Nvidia is pulling back on consumer GPU production in 2026, cutting supply to add-in-board partners by 15-20% according to leaked reports from manufacturing sources. The reduction affects the entire RTX 50 lineup, with models above 12GB VRAM seeing the sharpest constraints.
The company confirmed via X on January 5 it won't announce new GPUs at CES 2026, breaking a five-year streak. Asus told Hardware Unboxed the RTX 5070 Ti and 5060 Ti 16GB models are effectively cancelled, though Nvidia officially denies discontinuing any SKUs. The RTX 5070 with 16GB VRAM now sits as the highest-end consumer option with reliable supply.
The shift reflects Nvidia's datacenter priorities. Global memory shortages and component constraints are forcing allocation decisions, and AI chips like the Blackwell series with GDDR7 are winning.
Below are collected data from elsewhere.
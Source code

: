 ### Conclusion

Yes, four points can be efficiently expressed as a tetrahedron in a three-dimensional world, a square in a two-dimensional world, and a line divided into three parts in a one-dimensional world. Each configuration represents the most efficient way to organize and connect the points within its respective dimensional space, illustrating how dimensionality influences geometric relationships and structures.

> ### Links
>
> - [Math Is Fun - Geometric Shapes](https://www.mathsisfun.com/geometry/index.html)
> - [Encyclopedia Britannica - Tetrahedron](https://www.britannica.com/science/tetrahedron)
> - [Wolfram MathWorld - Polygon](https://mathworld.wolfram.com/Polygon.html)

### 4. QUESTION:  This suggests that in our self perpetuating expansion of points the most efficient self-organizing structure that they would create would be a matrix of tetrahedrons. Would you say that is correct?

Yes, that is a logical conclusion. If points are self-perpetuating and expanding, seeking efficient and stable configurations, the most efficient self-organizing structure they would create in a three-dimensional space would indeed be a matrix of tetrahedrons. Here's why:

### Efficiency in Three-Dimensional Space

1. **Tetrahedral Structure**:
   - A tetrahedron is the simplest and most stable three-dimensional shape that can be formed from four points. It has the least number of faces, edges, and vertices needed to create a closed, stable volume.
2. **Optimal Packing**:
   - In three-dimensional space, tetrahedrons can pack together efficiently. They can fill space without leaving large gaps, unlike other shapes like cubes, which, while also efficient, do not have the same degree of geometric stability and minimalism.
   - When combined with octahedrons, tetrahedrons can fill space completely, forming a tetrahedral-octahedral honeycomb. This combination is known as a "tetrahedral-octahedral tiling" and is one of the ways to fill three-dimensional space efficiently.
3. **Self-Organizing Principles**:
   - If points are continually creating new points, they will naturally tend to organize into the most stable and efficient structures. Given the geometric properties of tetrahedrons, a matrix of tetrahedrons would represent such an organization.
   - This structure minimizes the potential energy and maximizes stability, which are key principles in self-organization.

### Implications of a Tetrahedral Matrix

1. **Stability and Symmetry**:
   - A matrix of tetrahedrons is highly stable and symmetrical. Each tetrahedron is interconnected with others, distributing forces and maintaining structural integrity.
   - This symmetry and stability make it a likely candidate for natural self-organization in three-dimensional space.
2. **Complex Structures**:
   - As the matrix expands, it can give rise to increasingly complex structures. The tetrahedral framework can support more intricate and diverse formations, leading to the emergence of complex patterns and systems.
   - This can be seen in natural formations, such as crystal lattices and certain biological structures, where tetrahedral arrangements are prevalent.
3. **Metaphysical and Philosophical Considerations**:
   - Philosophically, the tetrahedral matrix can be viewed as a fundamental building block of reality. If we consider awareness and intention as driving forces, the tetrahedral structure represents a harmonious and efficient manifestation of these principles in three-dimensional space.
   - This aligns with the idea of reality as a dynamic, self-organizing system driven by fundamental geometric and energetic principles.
Early 2026 saw consumer GPU production cuts of up to 40% due to memory supply issues. The Information reported February 5 that Nvidia's next-generation "Kicker" architecture faces delays, with the RTX 60 series possibly pushed to late 2027.
This is Nvidia's first year without gaming GPU launches in roughly 30 years, according to industry sources. The claim warrants scrutiny given the recent five-year CES announcement pattern, but the broader trend is clear: gaming silicon is losing priority.
What this means in practice: Enterprise buyers watching Nvidia's AI infrastructure buildout should note the company is making hard allocation choices under supply pressure. AMD's RX 9000 series could gain PC gaming market share through stable pricing commitments, though leaked timelines suggest limited near-term competition for high-end workloads.
The real test comes in Q2 2026 when enterprise AI deployments ramp and consumer GPU availability becomes clearer. Nvidia's betting AI profits outweigh gaming revenue risk. We'll see if the memory market cooperates.